▶ _THE PROBLEM_
If a line of the data below holds the word "false", list it.

─── PROVIDED DATA ───

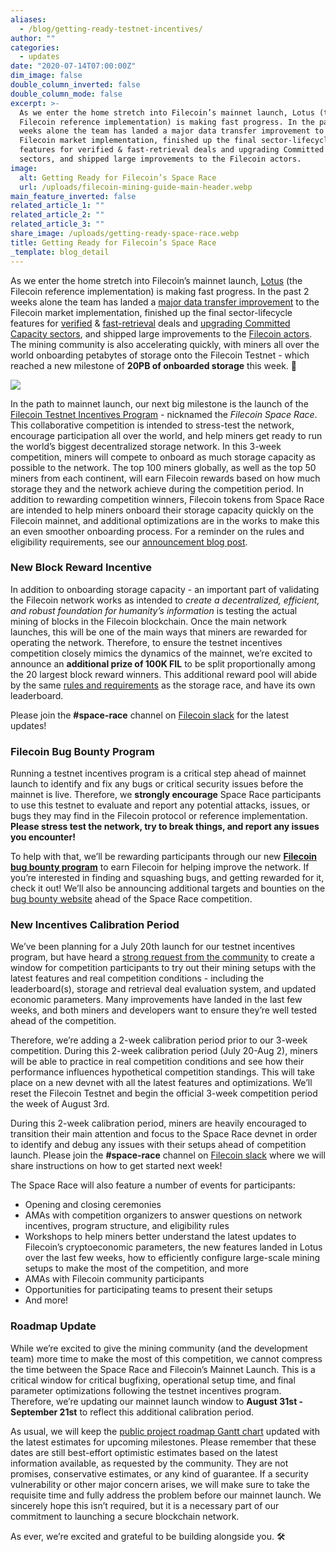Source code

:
 ```yaml
---
aliases:
  - /blog/getting-ready-testnet-incentives/
author: ""
categories:
  - updates
date: "2020-07-14T07:00:00Z"
dim_image: false
double_column_inverted: false
double_column_mode: false
excerpt: >-
  As we enter the home stretch into Filecoin’s mainnet launch, Lotus (the
  Filecoin reference implementation) is making fast progress. In the past 2
  weeks alone the team has landed a major data transfer improvement to the
  Filecoin market implementation, finished up the final sector-lifecycle
  features for verified & fast-retrieval deals and upgrading Committed Capacity
  sectors, and shipped large improvements to the Filecoin actors.
image:
  alt: Getting Ready for Filecoin’s Space Race
  url: /uploads/filecoin-mining-guide-main-header.webp
main_feature_inverted: false
related_article_1: ""
related_article_2: ""
related_article_3: ""
share_image: /uploads/getting-ready-space-race.webp
title: Getting Ready for Filecoin’s Space Race
_template: blog_detail
---
```


As we enter the home stretch into Filecoin’s mainnet launch, [Lotus](https://lotus.filecoin.io/) (the Filecoin reference implementation) is making fast progress. In the past 2 weeks alone the team has landed a [major data transfer improvement](https://github.com/filecoin-project/go-data-transfer/pull/55) to the Filecoin market implementation, finished up the final sector-lifecycle features for [verified](https://github.com/filecoin-project/go-fil-markets/pull/304) & [fast-retrieval](https://github.com/filecoin-project/lotus/pull/2323) deals and [upgrading Committed Capacity sectors](https://github.com/filecoin-project/lotus/pull/2220), and shipped large improvements to the [Filecoin actors](https://github.com/filecoin-project/specs-actors/releases). The mining community is also accelerating quickly, with miners all over the world onboarding petabytes of storage onto the Filecoin Testnet - which reached a new milestone of **20PB of onboarded storage** this week. 🎉

![](https://filecoin.io/vintage/images/blog/testnet-stats-jul-14.jpg)

In the path to mainnet launch, our next big milestone is the launch of the [Filecoin Testnet Incentives Program](https://filecoin.io/blog/announcing-testnet-incentives/) - nicknamed the _Filecoin Space Race_. This collaborative competition is intended to stress-test the network, encourage participation all over the world, and help miners get ready to run the world’s biggest decentralized storage network. In this 3-week competition, miners will compete to onboard as much storage capacity as possible to the network. The top 100 miners globally, as well as the top 50 miners from each continent, will earn Filecoin rewards based on how much storage they and the network achieve during the competition period. In addition to rewarding competition winners, Filecoin tokens from Space Race are intended to help miners onboard their storage capacity quickly on the Filecoin mainnet, and additional optimizations are in the works to make this an even smoother onboarding process. For a reminder on the rules and eligibility requirements, see our [announcement blog post](https://filecoin.io/blog/announcing-testnet-incentives/).

### New Block Reward Incentive

In addition to onboarding storage capacity - an important part of validating the Filecoin network works as intended to _create a decentralized, efficient, and robust foundation for humanity’s information_ is testing the actual mining of blocks in the Filecoin blockchain. Once the main network launches, this will be one of the main ways that miners are rewarded for operating the network. Therefore, to ensure the testnet incentives competition closely mimics the dynamics of the mainnet, we’re excited to announce an **additional prize of 100K FIL** to be split proportionally among the 20 largest block reward winners. This additional reward pool will abide by the same [rules and requirements](https://filecoin.io/blog/announcing-testnet-incentives/#rules) as the storage race, and have its own leaderboard.

Please join the **#space-race** channel on [Filecoin slack](https://filecoin.io/slack) for the latest updates!

### Filecoin Bug Bounty Program

Running a testnet incentives program is a critical step ahead of mainnet launch to identify and fix any bugs or critical security issues before the mainnet is live. Therefore, we **strongly encourage** Space Race participants to use this testnet to evaluate and report any potential attacks, issues, or bugs they may find in the Filecoin protocol or reference implementation. **Please stress test the network, try to break things, and report any issues you encounter!**

To help with that, we’ll be rewarding participants through our new [**Filecoin bug bounty program**](https://bounty.filecoin.io/) to earn Filecoin for helping improve the network. If you’re interested in finding and squashing bugs, and getting rewarded for it, check it out! We’ll also be announcing additional targets and bounties on the [bug bounty website](https://bounty.filecoin.io/) ahead of the Space Race competition.

### New Incentives Calibration Period

We’ve been planning for a July 20th launch for our testnet incentives program, but have heard a [strong request from the community](https://filecoinproject.slack.com/archives/CPFTWMY7N/p1594401718461200) to create a window for competition participants to try out their mining setups with the latest features and real competition conditions - including the leaderboard(s), storage and retrieval deal evaluation system, and updated economic parameters. Many improvements have landed in the last few weeks, and both miners and developers want to ensure they’re well tested ahead of the competition.

Therefore, we’re adding a 2-week calibration period prior to our 3-week competition. During this 2-week calibration period (July 20-Aug 2), miners will be able to practice in real competition conditions and see how their performance influences hypothetical competition standings. This will take place on a new devnet with all the latest features and optimizations. We’ll reset the Filecoin Testnet and begin the official 3-week competition period the week of August 3rd.

During this 2-week calibration period, miners are heavily encouraged to transition their main attention and focus to the Space Race devnet in order to identify and debug any issues with their setups ahead of competition launch. Please join the **#space-race** channel on [Filecoin slack](https://filecoin.io/slack) where we will share instructions on how to get started next week!

The Space Race will also feature a number of events for participants:

- Opening and closing ceremonies
- AMAs with competition organizers to answer questions on network incentives, program structure, and eligibility rules
- Workshops to help miners better understand the latest updates to Filecoin’s cryptoeconomic parameters, the new features landed in Lotus over the last few weeks, how to efficiently configure large-scale mining setups to make the most of the competition, and more
- AMAs with Filecoin community participants
- Opportunities for participating teams to present their setups
- And more!

### Roadmap Update

While we’re excited to give the mining community (and the development team) more time to make the most of this competition, we cannot compress the time between the Space Race and Filecoin’s Mainnet Launch. This is a critical window for critical bugfixing, operational setup time, and final parameter optimizations following the testnet incentives program. Therefore, we’re updating our mainnet launch window to **August 31st - September 21st** to reflect this additional calibration period.

As usual, we will keep the [public project roadmap Gantt chart](https://app.instagantt.com/shared/s/1152992274307505/latest) updated with the latest estimates for upcoming milestones. Please remember that these dates are still best-effort optimistic estimates based on the latest information available, as requested by the community. They are not promises, conservative estimates, or any kind of guarantee. If a security vulnerability or other major concern arises, we will make sure to take the requisite time and fully address the problem before our mainnet launch. We sincerely hope this isn’t required, but it is a necessary part of our commitment to launching a secure blockchain network.

As ever, we’re excited and grateful to be building alongside you. 🛠️
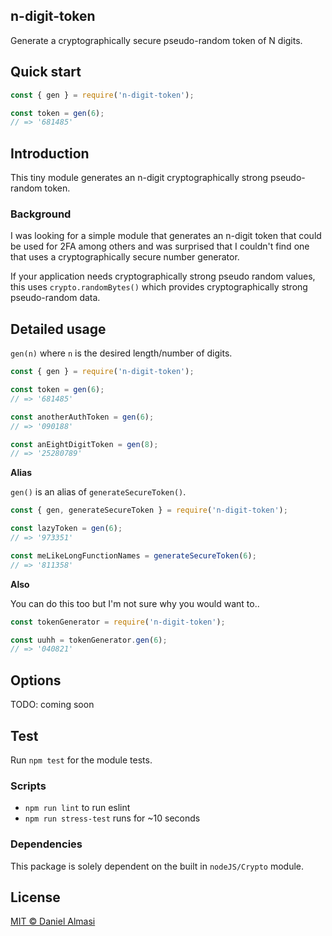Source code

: ## n-digit-token

Generate a cryptographically secure pseudo-random token of N digits.

## Quick start

``` javascript
const { gen } = require('n-digit-token');

const token = gen(6);
// => '681485'
```

## Introduction

This tiny module generates an n-digit cryptographically strong pseudo-random token.

### Background

I was looking for a simple module that generates an n-digit token that could be used for 2FA among others and was surprised that I couldn't find one that uses a cryptographically secure number generator.

If your application needs cryptographically strong pseudo random values, this uses `crypto.randomBytes()` which provides cryptographically strong pseudo-random data.

## Detailed usage

`gen(n)` where `n` is the desired length/number of digits.

``` javascript
const { gen } = require('n-digit-token');

const token = gen(6);
// => '681485'

const anotherAuthToken = gen(6);
// => '090188'

const anEightDigitToken = gen(8);
// => '25280789'
```

__Alias__

`gen()` is an alias of `generateSecureToken()`.

``` javascript
const { gen, generateSecureToken } = require('n-digit-token');

const lazyToken = gen(6);
// => '973351'

const meLikeLongFunctionNames = generateSecureToken(6);
// => '811358'
```

__Also__

You can do this too but I'm not sure why you would want to..

``` javascript
const tokenGenerator = require('n-digit-token');

const uuhh = tokenGenerator.gen(6);
// => '040821'
```

## Options

TODO: coming soon

## Test

Run `npm test` for the module tests.

### Scripts

- `npm run lint` to run eslint
- `npm run stress-test` runs for ~10 seconds

### Dependencies

This package is solely dependent on the built in `nodeJS/Crypto` module.

## License

[MIT © Daniel Almasi](https://github.com/almasen/n-digit-token/blob/master/LICENSE)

───

▶ _RESULT OF THE TASK_
dim_image: false
double_column_inverted: false
double_column_mode: false
main_feature_inverted: false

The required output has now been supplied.